Kansas Lawmaker Would Let Parents Legally Bruise Their Children
All parents at one time or another have struggled with how to rein in an unruly child. Now, a Kansas lawmaker is trying to make it easier for parents, caregivers, and teachers to discipline misbehaving kids by creating a virtual how-to for corporal punishment—and bruising is on the list.
Schools spankings are already legal in Kansas and 18 other states. Current law allows for corporal punishment that doesn’t leave marks. But Democratic State Rep. Gail Finney says the law doesn’t do enough to protect disciplinarians.
Finney’s proposed bill amends current law to define acceptable forms of corporal punishment as “up to ten forceful applications in succession of a bare, open-hand palm against the clothed buttocks of a child and any such reasonable physical force on the child as may be necessary to hold, restrain or control the child in the course of maintaining authority over the child, acknowledging that redness or bruising may occur on the tender skin of a child as a result.”
Finney says her bill was enacted at the request of McPherson County Assistant District Attorney Britt Colle and is aimed at “very defiant” children who aren’t “minding their parents [or] school personnel.” She says that current law is ambiguous and dangerous to well-meaning parents.
In a statement responding to the bill’s blowback, Finney says, “The lack of an unambiguous statutory definition of parental corporal discipline has led to the inconsistent application of administrative child in need of care (CINC) enforcement and criminal charges, allowing some clear instances of child abuse to go un-prosecuted and un-abated and other clear instances of parental corporal discipline to result in administration officials removing children from the home and / or criminal charges against parents.”
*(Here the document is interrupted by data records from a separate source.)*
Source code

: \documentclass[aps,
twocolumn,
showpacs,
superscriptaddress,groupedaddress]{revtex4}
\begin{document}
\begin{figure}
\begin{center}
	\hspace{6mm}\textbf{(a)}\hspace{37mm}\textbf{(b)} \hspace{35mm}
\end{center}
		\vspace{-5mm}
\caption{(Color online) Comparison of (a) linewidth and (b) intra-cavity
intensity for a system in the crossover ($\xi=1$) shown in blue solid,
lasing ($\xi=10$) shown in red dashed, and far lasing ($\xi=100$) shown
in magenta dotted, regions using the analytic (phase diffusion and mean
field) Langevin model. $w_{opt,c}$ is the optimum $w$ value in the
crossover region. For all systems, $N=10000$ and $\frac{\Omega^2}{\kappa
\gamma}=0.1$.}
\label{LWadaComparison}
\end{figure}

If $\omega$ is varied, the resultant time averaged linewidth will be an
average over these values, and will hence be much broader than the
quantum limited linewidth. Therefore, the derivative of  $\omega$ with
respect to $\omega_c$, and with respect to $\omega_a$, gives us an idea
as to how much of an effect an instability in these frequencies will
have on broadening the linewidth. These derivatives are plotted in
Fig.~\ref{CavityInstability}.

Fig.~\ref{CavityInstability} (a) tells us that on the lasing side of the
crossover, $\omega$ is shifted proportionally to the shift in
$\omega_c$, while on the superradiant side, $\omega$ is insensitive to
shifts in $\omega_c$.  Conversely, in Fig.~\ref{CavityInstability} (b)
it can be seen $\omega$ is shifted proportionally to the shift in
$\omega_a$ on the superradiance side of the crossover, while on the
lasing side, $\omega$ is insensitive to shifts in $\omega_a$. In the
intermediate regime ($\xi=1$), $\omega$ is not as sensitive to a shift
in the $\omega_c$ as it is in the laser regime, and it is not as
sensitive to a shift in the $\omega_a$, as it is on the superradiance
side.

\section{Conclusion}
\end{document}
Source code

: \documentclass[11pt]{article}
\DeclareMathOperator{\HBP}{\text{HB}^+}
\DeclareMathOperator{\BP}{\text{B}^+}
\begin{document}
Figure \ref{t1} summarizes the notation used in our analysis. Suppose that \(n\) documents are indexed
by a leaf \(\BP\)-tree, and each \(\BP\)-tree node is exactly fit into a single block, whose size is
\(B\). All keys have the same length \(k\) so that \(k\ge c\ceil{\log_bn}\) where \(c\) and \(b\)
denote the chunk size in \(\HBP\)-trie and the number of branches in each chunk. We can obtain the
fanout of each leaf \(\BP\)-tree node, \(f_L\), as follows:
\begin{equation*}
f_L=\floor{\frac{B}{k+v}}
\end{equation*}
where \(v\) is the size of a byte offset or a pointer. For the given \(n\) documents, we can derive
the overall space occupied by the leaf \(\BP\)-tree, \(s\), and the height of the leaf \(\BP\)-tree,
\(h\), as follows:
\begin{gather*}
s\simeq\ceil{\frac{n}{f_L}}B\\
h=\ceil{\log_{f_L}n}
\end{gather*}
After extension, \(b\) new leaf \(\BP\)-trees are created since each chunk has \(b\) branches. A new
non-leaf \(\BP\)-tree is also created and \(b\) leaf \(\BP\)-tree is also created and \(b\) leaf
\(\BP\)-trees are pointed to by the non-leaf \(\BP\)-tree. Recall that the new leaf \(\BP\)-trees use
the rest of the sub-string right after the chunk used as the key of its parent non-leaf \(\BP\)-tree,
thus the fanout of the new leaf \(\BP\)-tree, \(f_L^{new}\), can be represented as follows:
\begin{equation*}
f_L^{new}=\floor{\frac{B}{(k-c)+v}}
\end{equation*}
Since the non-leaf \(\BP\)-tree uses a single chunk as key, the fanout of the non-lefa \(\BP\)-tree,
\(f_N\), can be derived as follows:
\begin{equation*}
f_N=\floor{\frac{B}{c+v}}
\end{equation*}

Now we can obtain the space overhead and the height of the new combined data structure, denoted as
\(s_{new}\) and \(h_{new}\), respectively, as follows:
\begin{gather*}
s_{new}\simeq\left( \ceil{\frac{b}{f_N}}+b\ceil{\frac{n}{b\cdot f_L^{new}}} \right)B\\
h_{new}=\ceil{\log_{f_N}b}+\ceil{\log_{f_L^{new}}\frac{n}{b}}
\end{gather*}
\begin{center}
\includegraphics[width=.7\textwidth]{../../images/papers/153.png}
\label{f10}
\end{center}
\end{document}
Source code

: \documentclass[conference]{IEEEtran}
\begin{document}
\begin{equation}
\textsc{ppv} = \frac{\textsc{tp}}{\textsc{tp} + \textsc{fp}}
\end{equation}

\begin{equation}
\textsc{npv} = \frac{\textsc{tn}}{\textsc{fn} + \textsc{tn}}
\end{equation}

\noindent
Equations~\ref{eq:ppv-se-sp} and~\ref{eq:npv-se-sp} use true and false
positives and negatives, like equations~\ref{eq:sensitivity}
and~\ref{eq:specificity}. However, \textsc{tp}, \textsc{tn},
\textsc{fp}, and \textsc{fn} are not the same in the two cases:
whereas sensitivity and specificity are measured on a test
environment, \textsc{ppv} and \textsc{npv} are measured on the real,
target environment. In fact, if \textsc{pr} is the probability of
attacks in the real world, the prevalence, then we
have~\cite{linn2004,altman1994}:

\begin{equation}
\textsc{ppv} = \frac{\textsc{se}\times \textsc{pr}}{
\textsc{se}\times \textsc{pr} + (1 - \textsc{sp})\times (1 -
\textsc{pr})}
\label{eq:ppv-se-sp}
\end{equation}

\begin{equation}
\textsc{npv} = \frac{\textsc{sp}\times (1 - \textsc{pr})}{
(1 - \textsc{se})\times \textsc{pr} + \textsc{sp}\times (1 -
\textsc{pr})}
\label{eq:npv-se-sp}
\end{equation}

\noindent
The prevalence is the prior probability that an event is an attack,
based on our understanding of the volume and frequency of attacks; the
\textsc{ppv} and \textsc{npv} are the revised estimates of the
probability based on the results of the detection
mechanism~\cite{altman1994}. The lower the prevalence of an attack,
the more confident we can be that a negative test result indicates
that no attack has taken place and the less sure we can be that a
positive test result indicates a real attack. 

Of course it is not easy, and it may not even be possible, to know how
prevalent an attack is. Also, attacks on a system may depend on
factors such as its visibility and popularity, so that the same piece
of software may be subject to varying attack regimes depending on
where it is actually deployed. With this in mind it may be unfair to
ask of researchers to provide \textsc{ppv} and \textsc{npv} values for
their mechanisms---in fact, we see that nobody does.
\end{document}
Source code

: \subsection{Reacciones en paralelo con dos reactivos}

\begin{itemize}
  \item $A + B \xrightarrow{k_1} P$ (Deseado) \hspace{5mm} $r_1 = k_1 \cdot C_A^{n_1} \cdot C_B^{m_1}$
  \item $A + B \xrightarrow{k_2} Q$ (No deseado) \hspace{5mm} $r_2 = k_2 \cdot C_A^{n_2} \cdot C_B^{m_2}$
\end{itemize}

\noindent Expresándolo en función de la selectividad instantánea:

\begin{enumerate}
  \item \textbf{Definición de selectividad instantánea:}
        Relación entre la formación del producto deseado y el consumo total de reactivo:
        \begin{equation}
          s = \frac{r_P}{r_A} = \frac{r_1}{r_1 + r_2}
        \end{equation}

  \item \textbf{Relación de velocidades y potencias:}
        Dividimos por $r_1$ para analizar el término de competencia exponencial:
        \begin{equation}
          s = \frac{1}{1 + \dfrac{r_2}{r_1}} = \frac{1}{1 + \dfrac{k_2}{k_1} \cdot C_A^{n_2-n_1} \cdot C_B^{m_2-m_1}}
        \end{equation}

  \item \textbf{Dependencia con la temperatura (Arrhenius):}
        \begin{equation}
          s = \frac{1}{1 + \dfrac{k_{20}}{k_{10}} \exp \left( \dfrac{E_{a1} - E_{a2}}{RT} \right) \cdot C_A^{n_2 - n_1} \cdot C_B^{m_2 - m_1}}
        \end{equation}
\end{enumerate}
But do parents and teachers really need protecting? Sedgwick County District Attorney Marc Bennett told Kansas.com that the child abuse law is clear enough as is and parents and teachers aren’t being persecuted for spanking. “We don’t arrest people for giving their kid a swat on the behind,” Bennett said.
“I’ve been doing this for 19 years now, and there’s no ‘redness rule’ or ‘10-strike rule’ or ‘closed-fist rule’ in Kansas law. I don’t know, frankly, what’s driving this.”
The move in state legislatures and the home toward sparing the rod makes the push for escalation of force in Kansas all the more strange. Though spanking is still the norm in the U.S., a heavy hand isn’t as popular as it used to be, according to recent polling. Two-thirds of parents said they spanked their kids in a 2013 poll—down from 80 percent in 1995. And the rejection increases the younger the generation. Twenty-eight percent of people under age 36 (the most likely to have young children in school facing these spankings) say corporal punishment is never appropriate, compared to 18 percent of people 37-48 and 15 percent of those 49-67.
Those parents and caregivers looking forward to more leeway in their lickings shouldn’t get too excited. The bill seems unlikely to pass. The House Corrections Committee Chairman John Rubin has said he might not even bring it up this year. But that won’t stop Finney from her bruise cruise—she says she’ll reintroduce the bill during the next session.